Fort Bragg Soldier turns tragedy into opportunity to give back
September 30, 2011
FORT BRAGG, N.C. - "My husband brought a lot of energy, enthusiasm and light to our Family," said Master Sgt. Jennifer Loredo of Headquarters and Headquarters Battalion. "When he died I was really scared of the way that our lives would change. I did not know how I was going to continue to bring all that to my Family on my own."
After losing her husband, the single mother of two, Loredo took three months off to be with her children to decide how to use her experience to help others.
"I love the Army." Loredo said. "I love serving my country and being a leader, but I didn't know how I was going to still do those things with this huge loss in my Family's life."
Loredo began the healing process by immersing herself in projects that personally touched her. She took on roles in which she was able to use her experiences to help train and mentor Soldiers.
The causality assistance officer-training program seemed like a good place to start trying to make a difference, said Loredo.
Loredo's firsthand experience with CAO's gave her an understanding of the value of receiving quality help from those tasked with that duty, but she said she felt she could add something to the training Soldiers received.
"It's a good course, but sometimes when you meet somebody who has walked in those shoes as a survivor and you hear their story, it makes you take it (CAO duties) more serious than just watching an actor on a video. I think they see just how important what it is they do," said Loredo.
Loredo experiences have continued to open doors for her to teach and mentor Soldiers.

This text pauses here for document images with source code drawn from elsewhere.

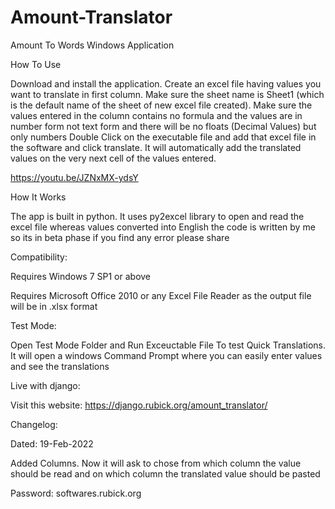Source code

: # Amount-Translator

Amount To Words Windows Application

How To Use


Download and install the application. Create an excel file having values you want to translate in first column. Make sure the sheet name is Sheet1 (which is the default name of the sheet of new excel file created). Make sure the values entered in the column contains no formula and the values are in number form not text form and there will be no floats (Decimal Values) but only numbers
Double Click on the executable file and add that excel file in the software and click translate. It will automatically add the translated values on the very next cell of the values entered.

https://youtu.be/JZNxMX-ydsY

How It Works

The app is built in python. It uses py2excel library to open and read the excel file whereas values converted into English the code is written by me so its in beta phase if you find any error please share

Compatibility:

Requires Windows 7 SP1 or above

Requires Microsoft Office 2010 or any Excel File Reader as the output file will be in .xlsx format

Test Mode:

Open Test Mode Folder and Run Exceuctable File To test Quick Translations. It will open a windows Command Prompt where you can easily enter values and see the translations

Live with django:

Visit this website: https://django.rubick.org/amount_translator/


Changelog:

Dated: 19-Feb-2022

Added Columns. Now it will ask to chose from which column the value should be read and on which column the translated value should be pasted

Password: softwares.rubick.org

As a master resilience trainer teaching Soldiers resilience skills, she is tasked with educating Soldiers on using resilience skills.
"Not only am I able to teach these skills, but I'm able to use them in my everyday life because of my experiences," said Loredo. "I think I was a pretty resilient person before the training, but we can always do better."
Loredo is also an active-duty representative to Survivor Outreach Services working group in which she provides firsthand experience from a surviving, active-duty spouse perspective. In her spare time, between being a full time mother, Soldier and community activist, Loredo recently took a week's leave to volunteer and take part in the Fayetteville Extreme Makeover, Home Edition project.
She uses her personal tragedy as a way to give more of herself to others and this made her a great "face of strength" candidate, said Col. Marsha Lilly, Comprehensive Soldier Fitness Strategic Communications and Plans chief.
"She is a unique Soldier because the Army is her Family and the respect she receives from her fellow Soldiers is special."